The announcement that MediaNews Group has won a forbearance agreement from its lenders is confirmation that the chain which owns most of the dailies in the Bay Area is in default, says Martin Langeveld, a former publisher and now a consultant writing for the Nieman Journalism Lab.
Langeveld said he expects the creditors will be looking to squeeze out as much cash as they can from MNG. Instead of trying to sell off individual papers at fire sale prices, which might get the banks 10 to 20 cents on the dollar, Langeveld has come up with his own restructuring ideas, including:
- • A sale of the company’s printing plants, packaged with its considerable commercial printing customer base. Some of this infrastructure is aging, but the company has built some state-of-the-art plants in recent years. These assets would be attractive to various regional printers looking to expand.
• A sale of all other real estate, perhaps with partial leasebacks. The core digital enterprise to be retained won’t need all that office space.
• A restructuring of the remaining business as a fully digital, online-first news organization operating in all of the company’s existing markets, with strategic options to expand into neighboring markets.
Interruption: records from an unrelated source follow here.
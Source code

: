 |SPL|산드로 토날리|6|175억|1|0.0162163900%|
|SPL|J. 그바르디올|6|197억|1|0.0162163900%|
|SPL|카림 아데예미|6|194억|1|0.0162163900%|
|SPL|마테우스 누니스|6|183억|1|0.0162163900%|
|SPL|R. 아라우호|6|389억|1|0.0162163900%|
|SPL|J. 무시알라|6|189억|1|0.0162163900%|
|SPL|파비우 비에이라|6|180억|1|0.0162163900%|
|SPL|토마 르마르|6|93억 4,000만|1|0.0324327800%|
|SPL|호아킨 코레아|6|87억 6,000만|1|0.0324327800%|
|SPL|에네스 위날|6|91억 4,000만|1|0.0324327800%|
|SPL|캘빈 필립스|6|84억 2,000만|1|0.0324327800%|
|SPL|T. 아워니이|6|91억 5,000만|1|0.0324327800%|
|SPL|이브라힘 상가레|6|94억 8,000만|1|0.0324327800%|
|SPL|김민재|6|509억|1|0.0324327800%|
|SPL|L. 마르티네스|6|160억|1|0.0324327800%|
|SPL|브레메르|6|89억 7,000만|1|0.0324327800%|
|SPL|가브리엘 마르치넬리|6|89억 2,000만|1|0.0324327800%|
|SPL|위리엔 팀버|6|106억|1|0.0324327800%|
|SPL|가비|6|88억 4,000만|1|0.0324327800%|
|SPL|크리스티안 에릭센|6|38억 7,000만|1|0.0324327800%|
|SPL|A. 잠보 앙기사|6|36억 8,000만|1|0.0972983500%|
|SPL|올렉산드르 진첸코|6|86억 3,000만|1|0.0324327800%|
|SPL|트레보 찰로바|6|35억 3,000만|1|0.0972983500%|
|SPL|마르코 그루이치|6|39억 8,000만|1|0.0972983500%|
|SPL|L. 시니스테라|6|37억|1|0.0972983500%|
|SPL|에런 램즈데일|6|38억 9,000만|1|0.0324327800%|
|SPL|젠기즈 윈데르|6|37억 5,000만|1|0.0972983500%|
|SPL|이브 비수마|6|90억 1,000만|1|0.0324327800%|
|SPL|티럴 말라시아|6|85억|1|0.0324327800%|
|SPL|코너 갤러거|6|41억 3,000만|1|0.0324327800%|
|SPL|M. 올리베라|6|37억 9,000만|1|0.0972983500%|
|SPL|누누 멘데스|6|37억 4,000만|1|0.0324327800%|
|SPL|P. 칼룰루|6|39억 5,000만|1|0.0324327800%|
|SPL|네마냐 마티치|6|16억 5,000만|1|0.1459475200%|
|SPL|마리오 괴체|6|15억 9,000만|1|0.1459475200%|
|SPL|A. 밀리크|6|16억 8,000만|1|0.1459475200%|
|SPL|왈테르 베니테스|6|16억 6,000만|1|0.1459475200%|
• A reduction of publishing schedules in all markets to one or two days per week. Most of the advertising currently spread across six or seven publishing days can be nudged into one or two editions that are profitable.
• A five-day commuter-style tabloid in selected markets like Denver, the Bay Area and Salt Lake City.
Langeveld also points out that the banks could also liquidate the existing company, lay everyone off and rehire selected employees into one of several new companies. This might also be a way of negating union contracts. Langeveld concludes that only a fundamental reinvention of the business provides any hope of saving it:
- There’s a small chance that MediaNews will be bold enough to attempt this kind of radical scenario, and then there’s an even smaller chance that it would succeed. But without the attempt, the company is staring across the Bank of America’s workout table at bankers who want to get paid, and get paid soon; who are not concerned about journalism or communities or employees; who will be satisfied with 20 cents on the dollar in a simple breakup scenario if the company can offer no strategic plan to navigate its way to a higher valuation. It’s worth a shot.